Building these successful collaborations for leadership development is a focus of the fifth annual Community Leadership Conference, Feb. 4-5, 2020, at the UGA Center for Continuing Education & Hotel. Organized by UGA’s J.W. Fanning Institute for Leadership Advancement, the conference draws participants from across Georgia as well as from neighboring states.
This year’s conference theme is “Together. Serve. Transform.”
“When we pool our leadership skills and talent in communities, we can work together to collectively serve the needs of our citizens and thus transform our communities through leadership development, building a stronger future,” said Matt Bishop, director of the Fanning Institute. “Again this year, our conference will highlight successful leadership programs, initiatives and collaborations that attendees can implement in their own communities.”
The Lynda B. Williamson Foundation worked with the Fanning Institute to develop a leadership curriculum for young women in southeast Georgia. Since the academy began in 2015, more than 70 women have participated in the program, which covers personal leadership, communication and conflict, strategies for effective leadership, career and professional skill development, and multigenerational leadership. Once they’ve completed the program, the women mentor high school girls in their communities, helping them better understand social media etiquette, build their resumes and manage conflict.
“Lynda Williamson was a personal friend and colleague,” said Anne Kaiser, Georgia Power vice president for community and economic development. “To see a foundation created in her honor that supports the development of women leaders in communities across Georgia and promotes the ideal of servant leadership epitomizes what Lynda believed in and stood for.

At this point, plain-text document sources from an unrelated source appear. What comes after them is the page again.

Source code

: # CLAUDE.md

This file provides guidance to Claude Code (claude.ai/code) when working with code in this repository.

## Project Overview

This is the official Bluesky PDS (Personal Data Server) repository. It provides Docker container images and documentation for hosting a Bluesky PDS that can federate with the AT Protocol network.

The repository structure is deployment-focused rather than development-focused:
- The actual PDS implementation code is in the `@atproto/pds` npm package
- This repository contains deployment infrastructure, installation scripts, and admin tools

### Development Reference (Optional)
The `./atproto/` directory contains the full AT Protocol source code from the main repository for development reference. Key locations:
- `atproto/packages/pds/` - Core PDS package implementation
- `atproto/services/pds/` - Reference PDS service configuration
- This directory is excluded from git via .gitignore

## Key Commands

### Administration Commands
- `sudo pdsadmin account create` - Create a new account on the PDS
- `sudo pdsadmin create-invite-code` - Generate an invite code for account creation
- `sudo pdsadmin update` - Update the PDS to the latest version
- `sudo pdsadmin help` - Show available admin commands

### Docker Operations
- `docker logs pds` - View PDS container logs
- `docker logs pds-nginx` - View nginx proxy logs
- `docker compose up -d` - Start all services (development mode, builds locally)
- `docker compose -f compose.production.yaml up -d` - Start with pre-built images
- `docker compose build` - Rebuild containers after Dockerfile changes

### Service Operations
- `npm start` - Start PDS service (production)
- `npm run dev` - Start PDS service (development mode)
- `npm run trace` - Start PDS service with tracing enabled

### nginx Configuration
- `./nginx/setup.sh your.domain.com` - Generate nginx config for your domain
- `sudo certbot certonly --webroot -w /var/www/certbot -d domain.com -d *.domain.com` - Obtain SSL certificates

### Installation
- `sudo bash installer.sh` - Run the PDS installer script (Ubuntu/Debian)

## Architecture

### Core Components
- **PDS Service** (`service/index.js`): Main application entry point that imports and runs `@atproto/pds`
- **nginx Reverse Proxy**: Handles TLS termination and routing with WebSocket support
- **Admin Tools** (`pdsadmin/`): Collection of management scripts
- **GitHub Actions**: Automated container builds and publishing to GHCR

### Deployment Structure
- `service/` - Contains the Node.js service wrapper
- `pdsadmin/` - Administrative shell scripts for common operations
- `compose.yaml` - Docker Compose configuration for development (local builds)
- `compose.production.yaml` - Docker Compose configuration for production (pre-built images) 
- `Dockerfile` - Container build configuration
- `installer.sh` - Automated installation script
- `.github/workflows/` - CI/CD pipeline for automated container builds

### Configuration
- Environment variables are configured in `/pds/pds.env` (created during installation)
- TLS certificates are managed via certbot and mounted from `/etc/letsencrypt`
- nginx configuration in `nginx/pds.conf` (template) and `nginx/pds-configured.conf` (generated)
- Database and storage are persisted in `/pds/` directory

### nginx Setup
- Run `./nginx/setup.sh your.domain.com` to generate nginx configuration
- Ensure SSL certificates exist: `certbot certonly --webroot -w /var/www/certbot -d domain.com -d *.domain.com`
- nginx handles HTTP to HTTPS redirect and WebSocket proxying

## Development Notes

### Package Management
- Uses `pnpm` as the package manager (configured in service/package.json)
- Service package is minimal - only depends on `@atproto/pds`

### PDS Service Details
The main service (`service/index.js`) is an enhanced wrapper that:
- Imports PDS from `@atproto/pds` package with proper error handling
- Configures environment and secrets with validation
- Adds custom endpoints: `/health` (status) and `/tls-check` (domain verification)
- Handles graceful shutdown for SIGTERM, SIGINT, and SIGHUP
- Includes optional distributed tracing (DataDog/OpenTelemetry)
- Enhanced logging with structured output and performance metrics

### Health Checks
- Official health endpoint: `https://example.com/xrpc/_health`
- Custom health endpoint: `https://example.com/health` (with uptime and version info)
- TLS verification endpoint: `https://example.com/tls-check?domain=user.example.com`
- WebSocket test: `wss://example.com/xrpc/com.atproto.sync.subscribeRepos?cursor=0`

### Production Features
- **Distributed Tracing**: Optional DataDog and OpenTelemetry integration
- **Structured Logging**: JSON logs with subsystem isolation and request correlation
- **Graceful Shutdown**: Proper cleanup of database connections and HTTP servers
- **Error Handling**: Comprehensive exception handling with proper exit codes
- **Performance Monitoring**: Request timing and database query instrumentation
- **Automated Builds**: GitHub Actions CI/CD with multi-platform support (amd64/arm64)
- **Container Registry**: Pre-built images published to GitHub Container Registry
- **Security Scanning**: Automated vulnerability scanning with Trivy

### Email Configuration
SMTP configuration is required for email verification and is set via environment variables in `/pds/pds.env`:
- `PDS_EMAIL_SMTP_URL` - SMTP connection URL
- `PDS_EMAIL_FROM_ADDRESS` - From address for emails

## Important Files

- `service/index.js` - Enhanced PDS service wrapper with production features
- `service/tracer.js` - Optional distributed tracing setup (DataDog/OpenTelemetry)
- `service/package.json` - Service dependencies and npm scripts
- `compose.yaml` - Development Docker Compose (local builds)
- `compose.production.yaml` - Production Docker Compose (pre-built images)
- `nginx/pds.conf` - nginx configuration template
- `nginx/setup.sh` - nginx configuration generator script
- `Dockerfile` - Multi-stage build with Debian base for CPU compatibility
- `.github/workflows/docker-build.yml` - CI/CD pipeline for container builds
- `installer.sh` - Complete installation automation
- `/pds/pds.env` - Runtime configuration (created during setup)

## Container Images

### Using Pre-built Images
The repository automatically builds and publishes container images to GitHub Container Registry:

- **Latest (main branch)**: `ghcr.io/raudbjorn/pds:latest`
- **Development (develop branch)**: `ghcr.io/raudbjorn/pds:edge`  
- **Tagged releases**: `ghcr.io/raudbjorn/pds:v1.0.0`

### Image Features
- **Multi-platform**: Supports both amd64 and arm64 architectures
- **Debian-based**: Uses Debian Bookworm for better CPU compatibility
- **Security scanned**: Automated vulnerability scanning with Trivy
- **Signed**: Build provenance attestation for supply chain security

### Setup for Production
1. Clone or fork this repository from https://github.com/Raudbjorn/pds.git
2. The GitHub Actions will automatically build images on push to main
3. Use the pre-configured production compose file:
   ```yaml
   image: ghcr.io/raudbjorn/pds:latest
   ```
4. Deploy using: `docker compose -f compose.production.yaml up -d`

At Georgia Power, we are proud and honored to support the Lynda B. Williamson Women’s Leadership Academy (LBWLA) to help carry on Lynda’s spirit.”
The LBWLA was the recipient of the Fanning Institute’s Innovations in Community Leadership Award in 2019. The program also was recognized as a Four for the Future community partnership by Georgia Trend Magazine and UGA Public Service and Outreach in 2016.
Sessions at this year’s conference will highlight nonprofit leadership development, leadership development programs, and innovations and research in leadership development.
Also this year, the Fanning Institute will offer Reflective Structured Dialogue training as a post-conference opportunity Feb. 6 – 7.
“An important skill for any leader is the ability to bring people together and lead difficult conversations on sensitive issues,” Bishop said. “Reflective Structured Dialogue is a proven method that gives everyone in the room a voice and creates an atmosphere to move forward.”
During the conference, the institute will also present the 2020 Innovations in Community Leadership Award.